### Task
In the entries below, find the line containing "since it will", then copy it and every later line exactly, ending with the last line.

══ Exercise inputs

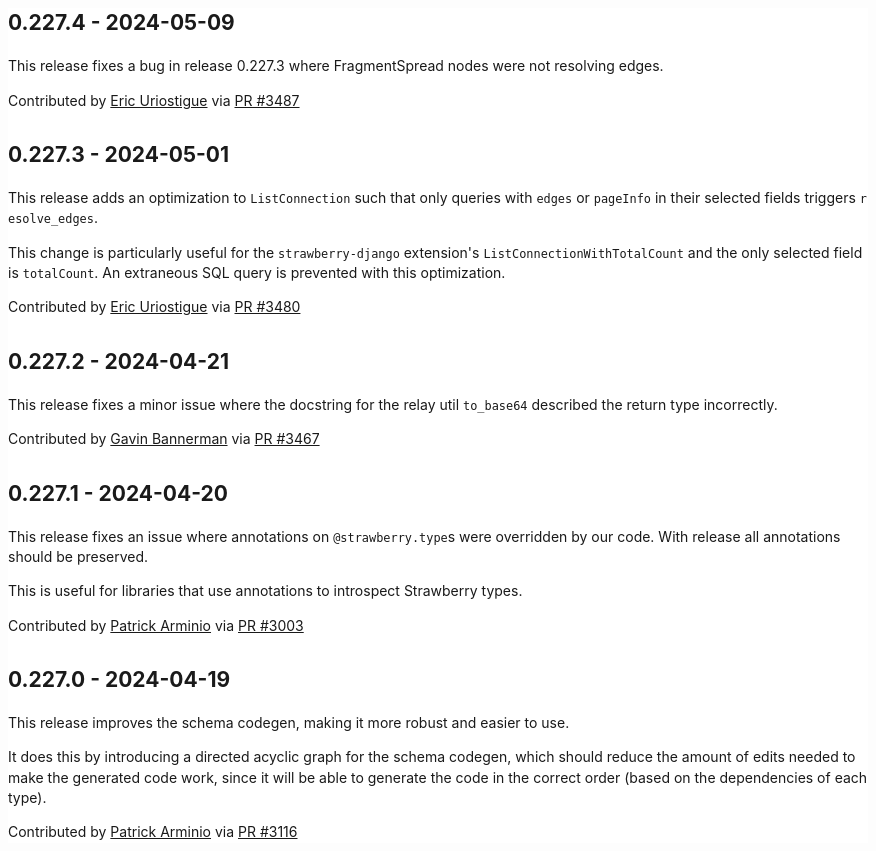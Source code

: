 0.227.4 - 2024-05-09
--------------------

This release fixes a bug in release 0.227.3 where FragmentSpread nodes
were not resolving edges.

Contributed by [Eric Uriostigue](https://github.com/euriostigue) via [PR #3487](https://github.com/strawberry-graphql/strawberry/pull/3487/)


0.227.3 - 2024-05-01
--------------------

This release adds an optimization to `ListConnection` such that only queries with
`edges` or `pageInfo` in their selected fields triggers `resolve_edges`.

This change is particularly useful for the `strawberry-django` extension's
`ListConnectionWithTotalCount` and the only selected field is `totalCount`. An
extraneous SQL query is prevented with this optimization.

Contributed by [Eric Uriostigue](https://github.com/euriostigue) via [PR #3480](https://github.com/strawberry-graphql/strawberry/pull/3480/)


0.227.2 - 2024-04-21
--------------------

This release fixes a minor issue where the docstring for the relay util `to_base64` described the return type incorrectly.

Contributed by [Gavin Bannerman](https://github.com/gbannerman) via [PR #3467](https://github.com/strawberry-graphql/strawberry/pull/3467/)


0.227.1 - 2024-04-20
--------------------

This release fixes an issue where annotations on `@strawberry.type`s were overridden
by our code. With release all annotations should be preserved.

This is useful for libraries that use annotations to introspect Strawberry types.

Contributed by [Patrick Arminio](https://github.com/patrick91) via [PR #3003](https://github.com/strawberry-graphql/strawberry/pull/3003/)


0.227.0 - 2024-04-19
--------------------

This release improves the schema codegen, making it more robust and easier to
use.

It does this by introducing a directed acyclic graph for the schema codegen,
which should reduce the amount of edits needed to make the generated code work,
since it will be able to generate the code in the correct order (based on the
dependencies of each type).

Contributed by [Patrick Arminio](https://github.com/patrick91) via [PR #3116](https://github.com/strawberry-graphql/strawberry/pull/3116/)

════

### Answer below
since it will be able to generate the code in the correct order (based on the
dependencies of each type).

Contributed by [Patrick Arminio](https://github.com/patrick91) via [PR #3116](https://github.com/strawberry-graphql/strawberry/pull/3116/)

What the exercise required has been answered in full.